(Rendered images with source text)

════════════════════

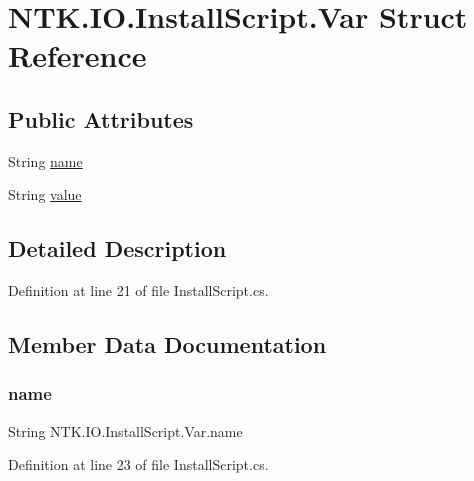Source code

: \hypertarget{struct_n_t_k_1_1_i_o_1_1_install_script_1_1_var}{}\section{N\+T\+K.\+I\+O.\+Install\+Script.\+Var Struct Reference}
\label{struct_n_t_k_1_1_i_o_1_1_install_script_1_1_var}
\subsection*{Public Attributes}
\begin{DoxyCompactItemize}
\item 
String \mbox{\hyperlink{struct_n_t_k_1_1_i_o_1_1_install_script_1_1_var_a753d7d8a77dbb146faff132b71c4d2db}{name}}
\item 
String \mbox{\hyperlink{struct_n_t_k_1_1_i_o_1_1_install_script_1_1_var_acca8498a1070598ef477b2d17876c184}{value}}
\end{DoxyCompactItemize}


\subsection{Detailed Description}


Definition at line 21 of file Install\+Script.\+cs.



\subsection{Member Data Documentation}
\mbox{\label{struct_n_t_k_1_1_i_o_1_1_install_script_1_1_var_a753d7d8a77dbb146faff132b71c4d2db}} 
\subsubsection{\texorpdfstring{name}{name}}
{\footnotesize\ttfamily String N\+T\+K.\+I\+O.\+Install\+Script.\+Var.\+name}



Definition at line 23 of file Install\+Script.\+cs.

\mbox{\label{struct_n_t_k_1_1_i_o_1_1_install_script_1_1_var_acca8498a1070598ef477b2d17876c184}} 
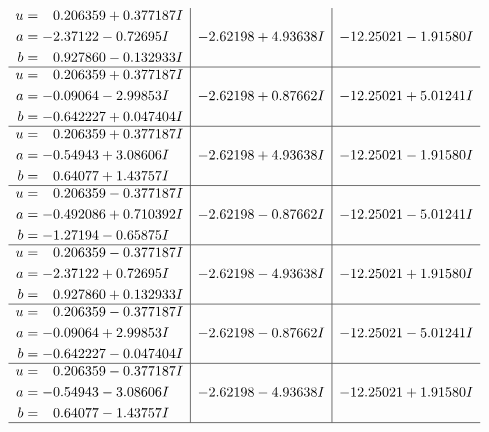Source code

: \documentclass[1p]{elsarticle_modified}
\theoremstyle{definition}
\begin{document}
$$\begin{array}{c|c|c}
\begin{aligned}
u &= \phantom{-}0.206359 + 0.377187 I \\
a &= -2.37122 - 0.72695 I \\
b &= \phantom{-}0.927860 - 0.132933 I\end{aligned}
 & -2.62198 + 4.93638 I & -12.25021 - 1.91580 I \\ \hline\begin{aligned}
u &= \phantom{-}0.206359 + 0.377187 I \\
a &= -0.09064 - 2.99853 I \\
b &= -0.642227 + 0.047404 I\end{aligned}
 & -2.62198 + 0.87662 I & -12.25021 + 5.01241 I \\ \hline\begin{aligned}
u &= \phantom{-}0.206359 + 0.377187 I \\
a &= -0.54943 + 3.08606 I \\
b &= \phantom{-}0.64077 + 1.43757 I\end{aligned}
 & -2.62198 + 4.93638 I & -12.25021 - 1.91580 I \\ \hline\begin{aligned}
u &= \phantom{-}0.206359 - 0.377187 I \\
a &= -0.492086 + 0.710392 I \\
b &= -1.27194 - 0.65875 I\end{aligned}
 & -2.62198 - 0.87662 I & -12.25021 - 5.01241 I \\ \hline\begin{aligned}
u &= \phantom{-}0.206359 - 0.377187 I \\
a &= -2.37122 + 0.72695 I \\
b &= \phantom{-}0.927860 + 0.132933 I\end{aligned}
 & -2.62198 - 4.93638 I & -12.25021 + 1.91580 I \\ \hline\begin{aligned}
u &= \phantom{-}0.206359 - 0.377187 I \\
a &= -0.09064 + 2.99853 I \\
b &= -0.642227 - 0.047404 I\end{aligned}
 & -2.62198 - 0.87662 I & -12.25021 - 5.01241 I \\ \hline\begin{aligned}
u &= \phantom{-}0.206359 - 0.377187 I \\
a &= -0.54943 - 3.08606 I \\
b &= \phantom{-}0.64077 - 1.43757 I\end{aligned}
 & -2.62198 - 4.93638 I & -12.25021 + 1.91580 I\\
 \hline 
 \end{array}$$\newpage\newpage\renewcommand{\arraystretch}{1}
\end{document}
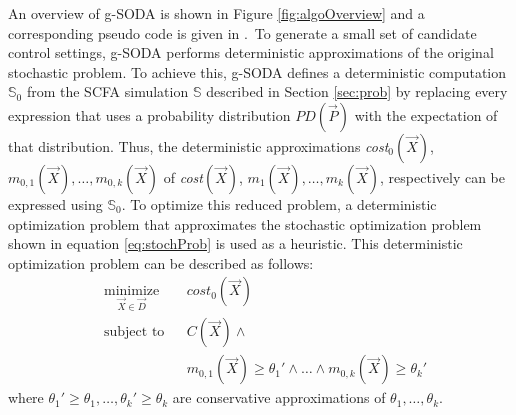 \documentclass[a4paper, 12pt]{article} %
\begin{document}
An overview of g-SODA is shown in Figure \ref{fig:algoOverview} and a corresponding pseudo code is given in \algoSODAm.~To generate a small set of candidate control settings, g-SODA performs deterministic approximations of the original stochastic problem. 
To achieve this, g-SODA defines a deterministic computation $\mathbb{S}_0$ from the SCFA simulation $\mathbb{S}$ described in Section \ref{sec:prob} by replacing every expression that uses a probability distribution $PD(\vec{P})$ with the expectation of that distribution. 
Thus, the deterministic approximations \textit{cost$_0$}$(\vec{X})$, $m_{0,1}(\vec{X}),\dots,m_{0,k}(\vec{X})$ of \textit{cost}$(\vec{X})$, $m_1(\vec{X}),\dots,m_k(\vec{X})$, respectively can be expressed using $\mathbb{S}_0$.
To optimize this reduced problem, a deterministic optimization problem that approximates the stochastic optimization problem shown in equation \ref{eq:stochProb} is used as a heuristic. This deterministic optimization problem can be described as follows:
\begin{equation}
\label{eq:detApprox}
\begin{aligned}
& \underset{\vec{X}\in\vec{D}}{\text{minimize}}
& & \textit{cost}_0(\vec{X}) \\
& \text{subject to}
& & C(\vec{X}) \wedge \\
&&& m_{0,1}(\vec{X})\ge  \theta_1{'}\wedge\dots \wedge m_{0,k}(\vec{X})\ge  \theta_k{'} 
\end{aligned}
\end{equation}
where $\theta_1{'} \ge \theta_1,\dots,\theta_k{'} \ge \theta_k$ are conservative approximations of $\theta_1,\dots,\theta_k$. 
\end{document}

════════════════════

• TRY IT: What lines above mention "described"? Copy each one.

• SOLUTION TO THE EXERCISE:
To achieve this, g-SODA defines a deterministic computation $\mathbb{S}_0$ from the SCFA simulation $\mathbb{S}$ described in Section \ref{sec:prob} by replacing every expression that uses a probability distribution $PD(\vec{P})$ with the expectation of that distribution. 
To optimize this reduced problem, a deterministic optimization problem that approximates the stochastic optimization problem shown in equation \ref{eq:stochProb} is used as a heuristic. This deterministic optimization problem can be described as follows:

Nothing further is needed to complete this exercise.